Duration of the school is two weeks, including 10 days of classes, Monday through Friday.
The number of participants is limited to 50. PhD students and postdoctoral fellows are encouraged to apply.
The organizers may obtain funding for partial financial support for a limited number of school participants.
|Saint-Flour, a lively small town in the pictoresque Massif Central region, is the old capital of the Haute Auvergne.|
|The school will take place in the Grand Seminary of St.-Flour which recently has been converted into a well equipped conference center accomodating up to 100 people. The French Society for Theoretical Biology has held its three recent annual meetings at the Grand Seminary.|
1. Biological backgrounds I.:
Physiology of the cell cycle: the cell cycle, coordination of growth and division, size control, the role of nucleo-cytoplasmic ratio, early size control models, checkpoints: START, entry into- and exit from mitosis.

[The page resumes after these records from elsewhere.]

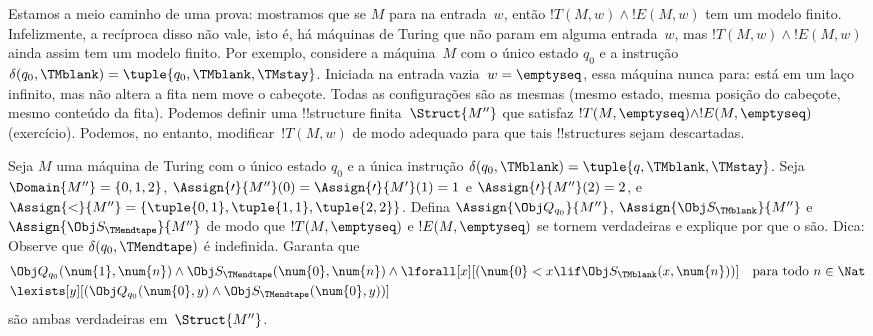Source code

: \documentclass[../../../include/open-logic-section]{subfiles}
\begin{document}
\begin{explain}
  Estamos a meio caminho de uma prova: mostramos que se $M$ para na
  entrada~$w$, então $!T(M,w) \land !E(M,w)$ tem um modelo finito.
  Infelizmente, a recíproca disso não vale, isto é, há máquinas de
  Turing que não param em alguma entrada~$w$, mas $!T(M,w) \land
  !E(M,w)$ ainda assim tem um modelo finito. Por exemplo, considere a
  máquina~$M$ com o único estado $q_0$ e a instrução
  $\delta(q_0,\TMblank) = \tuple{q_0,\TMblank,\TMstay}$. Iniciada na
  entrada vazia~$w = \emptyseq$, essa máquina nunca para: está em um
  laço infinito, mas não altera a fita nem move o cabeçote. Todas as
  configurações são as mesmas (mesmo estado, mesma posição do
  cabeçote, mesmo conteúdo da fita). Podemos definir uma !!{structure}
  finita~$\Struct{M''}$ que satisfaz $!T(M,\emptyseq) \land
  !E(M,\emptyseq)$ (exercício).  Podemos, no entanto,
  modificar~$!T(M,w)$ de modo adequado para que tais !!{structure}s
  sejam descartadas.

  \begin{prob}
    Seja $M$ uma máquina de Turing com o único estado $q_0$ e a única
    instrução $\delta(q_0,\TMblank) = \tuple{q,\TMblank,\TMstay}$.
    Seja $\Domain{M''} = \{0, 1, 2\}$, $\Assign{\prime}{M''}(0) =
    \Assign{\prime}{M'}(1) = 1$ e $\Assign{\prime}{M''}(2) = 2$, e
    $\Assign{<}{M''} = \{\tuple{0,1}, \tuple{1,1}, \tuple{2,2}\}$.
    Defina $\Assign{\Obj Q_{q_0}}{M''}$, $\Assign{\Obj
    S_{\TMblank}}{M''}$ e $\Assign{\Obj S_{\TMendtape}}{M''}$ de modo
    que $!T(M,\emptyseq)$ e $!E(M,\emptyseq)$ se tornem verdadeiras e
    explique por que o são. Dica: Observe que $\delta(q_0, \TMendtape)$
    é indefinida. Garanta que
    \begin{align*}
    & \Obj Q_{q_0}(\num{1}, \num{n}) \land \Obj S_{\TMendtape}(\num{0}, \num{n})
      \land 
      \lforall[x][(\num{0} < x \lif \Obj S_\TMblank(x, \num{n}))] \text{\quad para todo $n \in \Nat$}\\
    & \lexists[y][(\Obj Q_{q_0}(\num{0}, y) \land \Obj S_{\TMendtape}(\num{0}, y))]
    \end{align*}
    são ambas verdadeiras em~$\Struct{M''}$.
  \end{prob}
\end{explain}
\end{document}
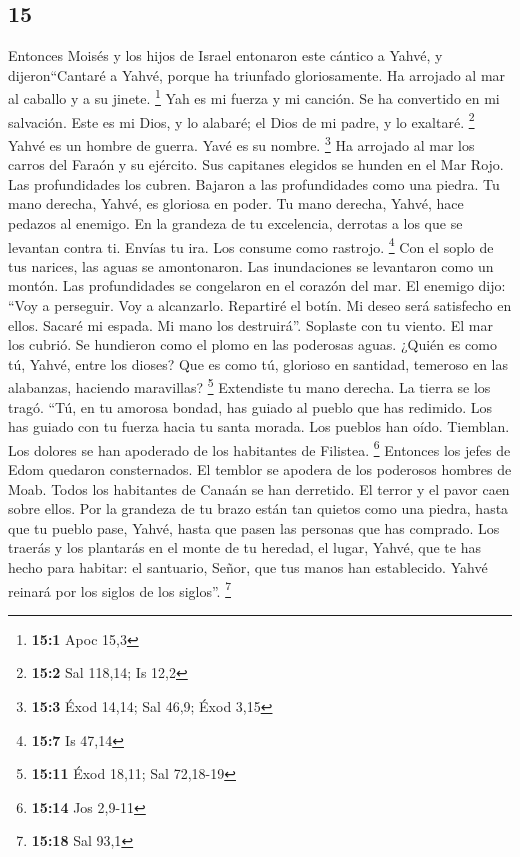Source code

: \begin{paracol}{2}
\hypertarget{section-28}{%
\section{15}\label{section-28}}

 Entonces Moisés y los hijos de Israel entonaron este
cántico a Yahvé, y dijeron``Cantaré a Yahvé, porque ha triunfado
gloriosamente. Ha arrojado al mar al caballo y a su jinete. \footnote{\textbf{15:1}
  Apoc 15,3}  Yah es mi fuerza y mi canción. Se ha
convertido en mi salvación. Este es mi Dios, y lo alabaré; el Dios de mi
padre, y lo exaltaré. \footnote{\textbf{15:2} Sal 118,14; Is 12,2}
 Yahvé es un hombre de guerra. Yavé es su nombre.
\footnote{\textbf{15:3} Éxod 14,14; Sal 46,9; Éxod 3,15} 
Ha arrojado al mar los carros del Faraón y su ejército. Sus capitanes
elegidos se hunden en el Mar Rojo.  Las profundidades los
cubren. Bajaron a las profundidades como una piedra.  Tu
mano derecha, Yahvé, es gloriosa en poder. Tu mano derecha, Yahvé, hace
pedazos al enemigo.  En la grandeza de tu excelencia,
derrotas a los que se levantan contra ti. Envías tu ira. Los consume
como rastrojo. \footnote{\textbf{15:7} Is 47,14}  Con el
soplo de tus narices, las aguas se amontonaron. Las inundaciones se
levantaron como un montón. Las profundidades se congelaron en el corazón
del mar.  El enemigo dijo: ``Voy a perseguir. Voy a
alcanzarlo. Repartiré el botín. Mi deseo será satisfecho en ellos.
Sacaré mi espada. Mi mano los destruirá''.  Soplaste con
tu viento. El mar los cubrió. Se hundieron como el plomo en las
poderosas aguas.  ¿Quién es como tú, Yahvé, entre los
dioses? Que es como tú, glorioso en santidad, temeroso en las alabanzas,
haciendo maravillas? \footnote{\textbf{15:11} Éxod 18,11; Sal 72,18-19}
 Extendiste tu mano derecha. La tierra se los tragó.
 ``Tú, en tu amorosa bondad, has guiado al pueblo que has
redimido. Los has guiado con tu fuerza hacia tu santa morada.
 Los pueblos han oído. Tiemblan. Los dolores se han
apoderado de los habitantes de Filistea. \footnote{\textbf{15:14} Jos
  2,9-11}  Entonces los jefes de Edom quedaron
consternados. El temblor se apodera de los poderosos hombres de Moab.
Todos los habitantes de Canaán se han derretido.  El
terror y el pavor caen sobre ellos. Por la grandeza de tu brazo están
tan quietos como una piedra, hasta que tu pueblo pase, Yahvé, hasta que
pasen las personas que has comprado.  Los traerás y los
plantarás en el monte de tu heredad, el lugar, Yahvé, que te has hecho
para habitar: el santuario, Señor, que tus manos han establecido.
 Yahvé reinará por los siglos de los siglos''.
\footnote{\textbf{15:18} Sal 93,1}


\end{paracol}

2. Biological backgrounds, II:
Genetics and molecular biology of the cell cycle, cell cycle mutants, cyclins and cyclin-dependent kinases, the cell cycle engine.
3. Modelling mitotic control:
Kinetic models describing M-phase Promoting Factor regulation in early embryos and growing cells, simple (2D) and detailed (multi D) models explaining experiments by cell free extracts and by fission mutants.
4. Modelling START in budding yeast:
The transcriptional activation at START, transcription factors and G1 cyclins, the relation of G1 and G2 cyclins.
5. Modelling START transition in fission yeast:
The role of cyclin dependent kinase inhibitor (rum1) in ordering S- and M-phases in the cycle, kinetic models describing endo-reduplication and mitotic cycles.
6. Modeling the meta-phase / anaphase transition:
Kinetic models of cyclin ubiquitination, hysteresis in the ubiquitination system.
1. A minimalistic model for the cell-cycle and its implications.
2. The role of time-delays and slow processes in determining the stability of the cell-cycle.
3. Can analysis of the nonlinear properties of the model serve for understanding major transition points in development? Can our conclusions be applied to the control of cancer?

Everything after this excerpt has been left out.